İşçi hakları öncelikleri değil
Araştırma ECR’nin sosyoekonomik konuları ID üyelerinden daha fazla vurguladığını gösterse de, aşırı sağ partilerin oy verme kalıplarındaki farkın miktarı ve zayıf oy verme disiplini, işçi haklarının ikincil kaldığını doğruluyor.
Kısacası Guardian’ın araştırması, aşırı sağın giderek sola kayan söylemlerle işçi haklarını savunduğunu iddia ettiği halde çoğunlukla bu hakların altını oymak için oy kullandığını öne sürüyor.

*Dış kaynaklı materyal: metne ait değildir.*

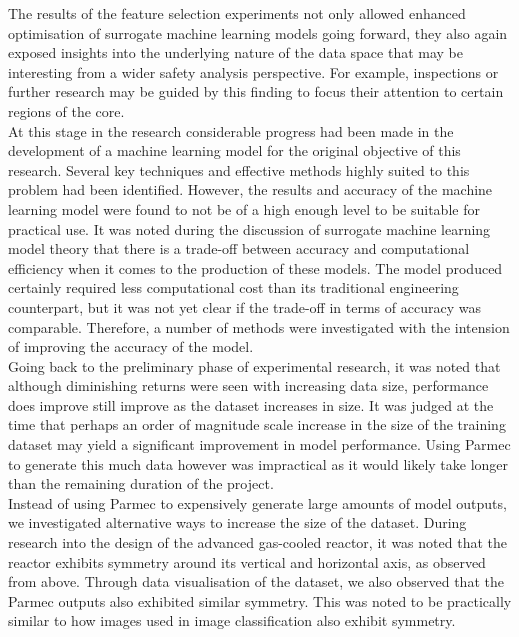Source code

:  \noindent
 The results of the feature selection experiments not only allowed enhanced optimisation of surrogate machine learning models going forward, they also again exposed insights into the underlying nature of the data space that may be interesting from a wider safety analysis perspective. For example, inspections or further research may be guided by this finding to focus their attention to certain regions of the core. \\
 
 \noindent 
At this stage in the research considerable progress had been made in the development of a machine learning model for the original objective of this research. Several key techniques and effective methods highly suited to this problem  had been identified. However, the results and accuracy of the machine learning model were found to not be of a high enough level to be suitable for practical use. It was noted during the discussion of surrogate machine learning model theory that there is a trade-off between accuracy and  computational efficiency when it comes to the production of these models. The model produced certainly required less computational cost than its traditional engineering counterpart, but it was not yet clear if the trade-off in terms of accuracy was comparable. Therefore, a number of methods were investigated with the intension of improving the accuracy of the model.\\

\noindent
Going back to the preliminary phase of experimental research, it was noted that although diminishing returns were seen with increasing data size, performance does improve still improve as the dataset increases in size. It was judged at the time that perhaps an order of magnitude scale increase in the size of the training dataset may yield a significant improvement in model  performance.  Using Parmec to generate this much data however was impractical as it would likely take longer than the remaining duration of the project. \\

\noindent Instead of using Parmec to expensively generate large amounts of model outputs, we investigated alternative ways to increase the size of the dataset. During research into the design of the advanced gas-cooled reactor, it was noted that the reactor exhibits symmetry around its vertical and horizontal axis, as observed from above. Through data visualisation of the dataset, we also observed that the Parmec outputs also exhibited similar symmetry. This was noted to be practically similar to how images used in image classification also exhibit symmetry.\\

Araştırmada Guardian, sadece aşırı sağın işçi yanlısı olarak gösterilmesinin en iyi ihtimalle genelleme olduğunu, en kötü ihtimalle ise gerçekte yanlış olduğunu belirtmekle kalmıyor; aynı zamanda aşırı sağın sadece ne söylediğine değil, daha da önemlisi ne yaptığına bakılması gerektiğinin altını çiziyor.
Gazetenin genel analizi ise şu:
“Aşırı sağ işçi karşıtıdır, bu da onu sadece iltica ve göç konusunda değil, aynı zamanda sosyoekonomik konular söz konusu olduğunda da sağcı yapar.”